La opción de la creadora de otra serie indispensable, Vida perfecta, ante una cuestión que en los últimos años ha abierto debates y tensiones hasta hace nada en las afueras – los relativos a la autonomía sexual de las mujeres, el consentimiento y las violencias machistas - , y muy singularmente en el contexto de las personas menores de edad, ha sido no pontificar desde una atalaya feminista sino, por el contrario, asumir la complejidad y los claroscuros. Empezando por el personaje que ella misma interpreta, Leticia Dolera nos sitúa ante el espejo y eso hace que empaticemos muy especialmente con la extrema vulnerabilidad que supone enfrentarnos a realidades que generan daños y heridas. Una fragilidad que se vuelve más dolorosa cuando como padres y madres chocamos con nuestras propias contradicciones y carencias en los procesos de educación de nuestros hijos e hijas.

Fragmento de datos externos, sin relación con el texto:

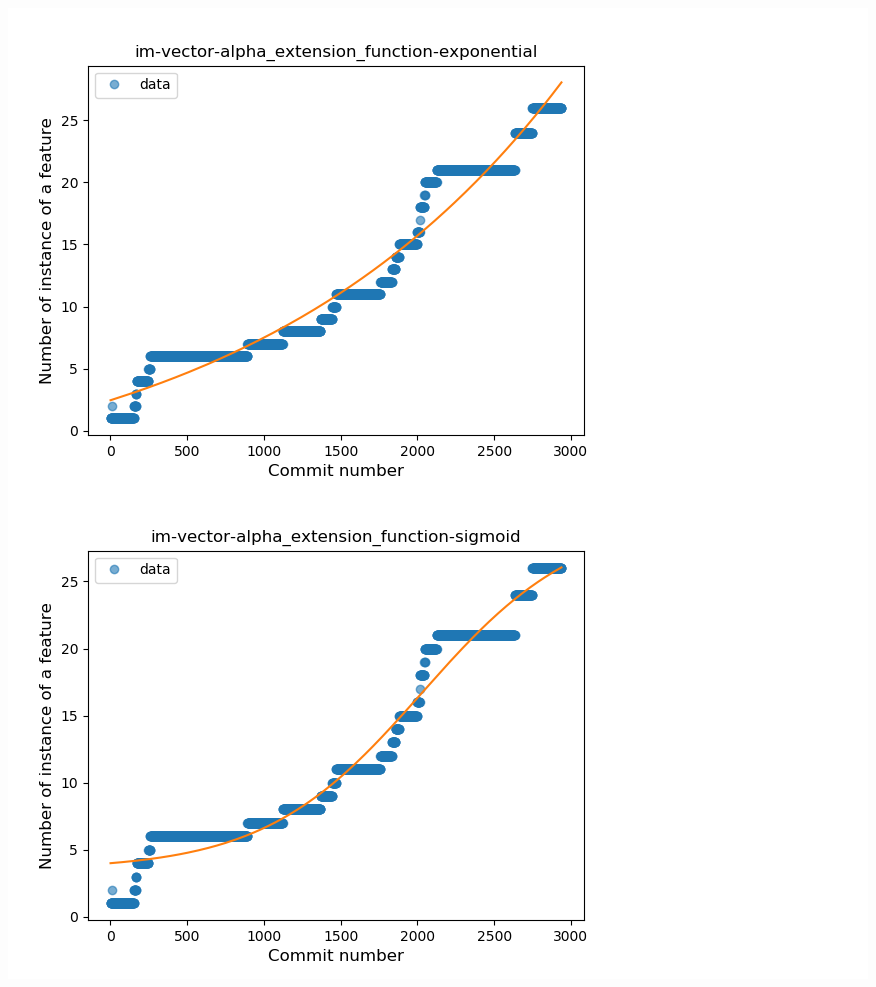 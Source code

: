 ![im-vector-alpha T4](../plots/im-vector-alpha_extension_function_T4.png)
![im-vector-alpha T7](../plots/im-vector-alpha_extension_function_T7.png)
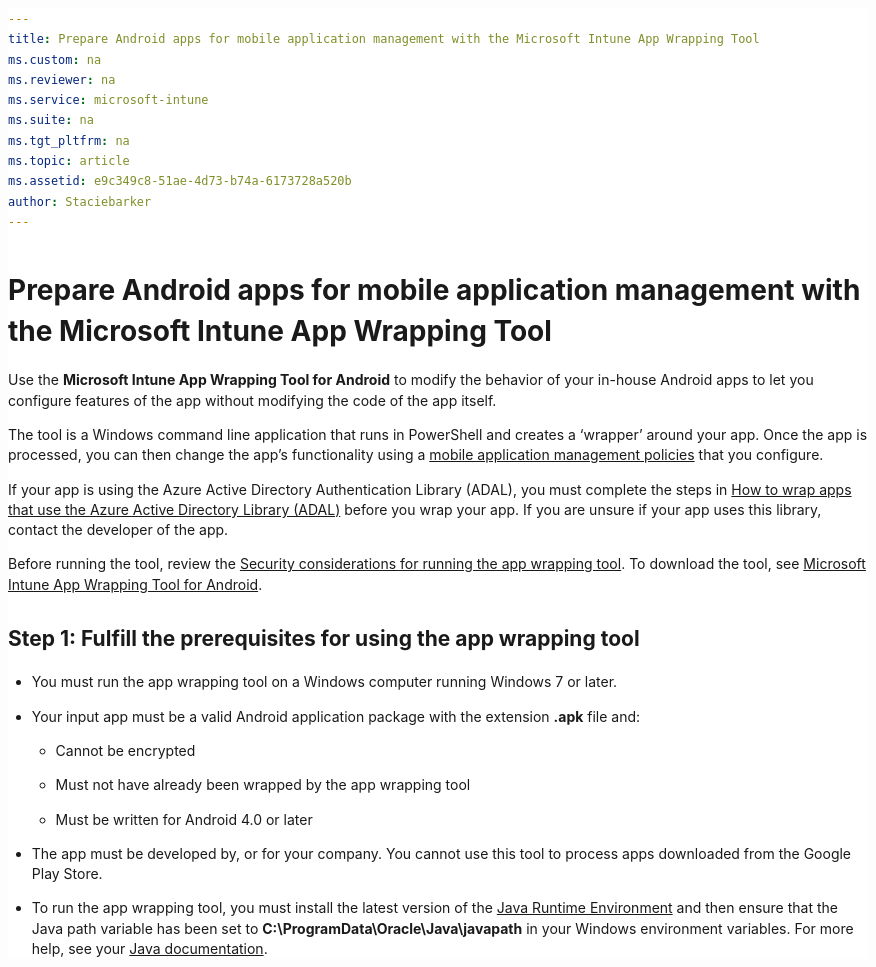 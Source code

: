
 ```yaml
---
title: Prepare Android apps for mobile application management with the Microsoft Intune App Wrapping Tool
ms.custom: na
ms.reviewer: na
ms.service: microsoft-intune
ms.suite: na
ms.tgt_pltfrm: na
ms.topic: article
ms.assetid: e9c349c8-51ae-4d73-b74a-6173728a520b
author: Staciebarker
---
```

# Prepare Android apps for mobile application management with the Microsoft Intune App Wrapping Tool
Use the **Microsoft Intune App Wrapping Tool for Android** to modify the behavior of your in-house Android apps to let you configure features of the app without modifying the code of the app itself.

The tool is a Windows command line application that runs in PowerShell and creates a ‘wrapper’ around your app. Once the app is processed, you can then change the app’s functionality using a [mobile application management policies](manage-settings-and-features-on-your-devices-with-microsoft-intune-policies) that you configure.

If your app is using the Azure Active Directory Authentication Library (ADAL), you must complete the steps in [How to wrap apps that use the Azure Active Directory Library (ADAL)](#BKMK_ADAL_android) before you wrap your app. If you are unsure if your app uses this library, contact the developer of the app.

Before running the tool, review the [Security considerations for running the app wrapping tool](prepare-android-apps-for-mobile-application-management-with-the-microsoft-intune-app-wrapping-tool.md#BKMK_androidappwraptool). To download the tool, see [Microsoft Intune App Wrapping Tool for Android](http://www.microsoft.com/en-us/download/details.aspx?id=47267).

## Step 1: Fulfill the prerequisites for using the app wrapping tool

-   You must run the app wrapping tool on a Windows computer running Windows 7 or later.

-   Your input app must be a valid Android application package with the extension **.apk** file and:

    -   Cannot be encrypted

    -   Must not have already been wrapped by the app wrapping tool

    -   Must be written for Android 4.0 or later

-   The app must be developed by, or for your company. You cannot use this tool to process apps downloaded from the Google Play Store.

-   To run the app wrapping tool, you must install the latest version of the [Java Runtime Environment](http://java.com/download/) and then ensure that the Java path variable has been set to **C:\ProgramData\Oracle\Java\javapath** in your Windows environment variables. For more help, see your [Java documentation](http://java.com/download/help/).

Con la ayuda impagable de unos actores y unas actrices jovencísimos que dan cuerpo y verdad a sus personajes, y cuyos rostros no dejan de habitarte cuando terminas el último capítulo, Dolera acierta también al presentarnos a unos casi adolescentes que, a diferencia de cómo los percibimos habitualmente, son seres con deseos y expectativas, con malestares y preguntas, a los que me temo que no escuchamos lo suficiente y convertimos con frecuencia en diana de las imperfecciones que como adultos alimentamos. De ahí la necesidad, urgencia diría yo, de pensarlos y leerlos como seres sexuales, que exploran y se equivocan, que irremediablemente caminan por ese hilo finísimo del placer/peligro que representa el sexo (y también el amor), procesos todos ellos que deberían formar parte central de una educación que, más allá de los colegios, continúa esquivando los cuerpos, las emociones y las herramientas de comunicación de las nuevas generaciones.
A lo largo de los seis capítulos de la serie, han sido muchos los momentos que han llegado a emocionarme, pero es sobre todo el último el que me dejó absolutamente desgarrado, entre otras cosas porque en él se nos muestran todas las oportunidades que abre la justicia restaurativa para abordar los conflictos, muy especialmente cuando son menores de edad los implicados. Una respuesta que debería ser la más contundente frente a la deriva punitivista que, también en ocasiones alimentada por el feminismo más institucional, no aborda la raíz de los problemas y revictimiza a los sujetos de por vida, además de dejar dañada para siempre a la comunidad que también es parte del conflicto. Porque, muy especialmente cuando estamos ante menores de edad, no deberíamos olvidar que ellos y ellas son reflejo de nuestras propias debilidades, vicios y virtudes. De lo que nosotros y nosotros, mayores de edad, ciudadanos y ciudadanas, hemos construido como mundo hoy por hoy cada vez menos habitable. De ahí que Pubertat acabe siendo también un magnífico retrato del mal momento en que nos encontramos unos adultos que, mucho me temo, ni amamos bien ni tampoco follamos de la manera más gozosa posible. Tal vez por ello la serie de mi querida y admirada Leticia Dolera me ha dolido tanto. Porque me ha atravesado como individuo en proceso de dejar de ser “un hombre de verdad”, como padre imperfecto, como educador muy desubicado y que no escucha los malestares de su alumnado, como ciudadano que, con frecuencia, se mira en exceso el ombligo y no piensa en lo común. Ojalá esta serie que, insisto, no pretende adoctrinar ni sentar cátedra, se cuele por muchas puertas de familias y escuelas y abra las ventanas a verbos como dudar, conversar y restaurar. Una trama de acciones que deberían llevarnos a un territorio más parecido a lo que democráticamente podemos entender como felicidad.